= What is needed =
Every line of the data is to be transcribed without error.

= Extracted entries =
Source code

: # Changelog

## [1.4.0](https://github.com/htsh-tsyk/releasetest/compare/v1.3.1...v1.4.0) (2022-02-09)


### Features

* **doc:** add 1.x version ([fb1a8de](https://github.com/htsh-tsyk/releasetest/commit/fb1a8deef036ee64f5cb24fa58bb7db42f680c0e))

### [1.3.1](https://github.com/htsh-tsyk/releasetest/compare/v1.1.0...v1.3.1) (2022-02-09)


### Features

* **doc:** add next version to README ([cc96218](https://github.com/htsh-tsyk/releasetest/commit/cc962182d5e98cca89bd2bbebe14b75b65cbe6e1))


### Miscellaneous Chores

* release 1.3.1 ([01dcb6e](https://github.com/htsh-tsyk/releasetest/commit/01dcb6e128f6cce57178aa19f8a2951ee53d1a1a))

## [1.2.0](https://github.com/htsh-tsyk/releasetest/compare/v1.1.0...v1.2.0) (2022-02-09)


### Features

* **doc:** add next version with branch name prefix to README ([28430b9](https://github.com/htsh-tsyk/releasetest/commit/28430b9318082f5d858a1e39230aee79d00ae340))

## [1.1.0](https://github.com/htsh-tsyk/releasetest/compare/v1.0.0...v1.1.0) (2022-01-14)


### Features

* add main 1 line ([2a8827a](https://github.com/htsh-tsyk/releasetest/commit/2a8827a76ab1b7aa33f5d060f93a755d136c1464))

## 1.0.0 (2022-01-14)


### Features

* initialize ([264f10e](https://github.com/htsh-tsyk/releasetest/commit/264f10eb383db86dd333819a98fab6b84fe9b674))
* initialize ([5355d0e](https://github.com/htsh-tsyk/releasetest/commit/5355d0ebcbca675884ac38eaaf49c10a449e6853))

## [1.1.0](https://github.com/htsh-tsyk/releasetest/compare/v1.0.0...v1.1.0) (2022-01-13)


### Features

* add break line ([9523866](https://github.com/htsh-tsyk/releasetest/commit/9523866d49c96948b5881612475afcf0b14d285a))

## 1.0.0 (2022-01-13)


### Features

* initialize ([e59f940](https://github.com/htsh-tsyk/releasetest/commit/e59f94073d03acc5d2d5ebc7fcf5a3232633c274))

= Answer below =
Source code

: # Changelog

## [1.4.0](https://github.com/htsh-tsyk/releasetest/compare/v1.3.1...v1.4.0) (2022-02-09)


### Features

* **doc:** add 1.x version ([fb1a8de](https://github.com/htsh-tsyk/releasetest/commit/fb1a8deef036ee64f5cb24fa58bb7db42f680c0e))

### [1.3.1](https://github.com/htsh-tsyk/releasetest/compare/v1.1.0...v1.3.1) (2022-02-09)


### Features

* **doc:** add next version to README ([cc96218](https://github.com/htsh-tsyk/releasetest/commit/cc962182d5e98cca89bd2bbebe14b75b65cbe6e1))


### Miscellaneous Chores

* release 1.3.1 ([01dcb6e](https://github.com/htsh-tsyk/releasetest/commit/01dcb6e128f6cce57178aa19f8a2951ee53d1a1a))

## [1.2.0](https://github.com/htsh-tsyk/releasetest/compare/v1.1.0...v1.2.0) (2022-02-09)


### Features

* **doc:** add next version with branch name prefix to README ([28430b9](https://github.com/htsh-tsyk/releasetest/commit/28430b9318082f5d858a1e39230aee79d00ae340))

## [1.1.0](https://github.com/htsh-tsyk/releasetest/compare/v1.0.0...v1.1.0) (2022-01-14)


### Features

* add main 1 line ([2a8827a](https://github.com/htsh-tsyk/releasetest/commit/2a8827a76ab1b7aa33f5d060f93a755d136c1464))

## 1.0.0 (2022-01-14)


### Features

* initialize ([264f10e](https://github.com/htsh-tsyk/releasetest/commit/264f10eb383db86dd333819a98fab6b84fe9b674))
* initialize ([5355d0e](https://github.com/htsh-tsyk/releasetest/commit/5355d0ebcbca675884ac38eaaf49c10a449e6853))

## [1.1.0](https://github.com/htsh-tsyk/releasetest/compare/v1.0.0...v1.1.0) (2022-01-13)


### Features

* add break line ([9523866](https://github.com/htsh-tsyk/releasetest/commit/9523866d49c96948b5881612475afcf0b14d285a))

## 1.0.0 (2022-01-13)


### Features

* initialize ([e59f940](https://github.com/htsh-tsyk/releasetest/commit/e59f94073d03acc5d2d5ebc7fcf5a3232633c274))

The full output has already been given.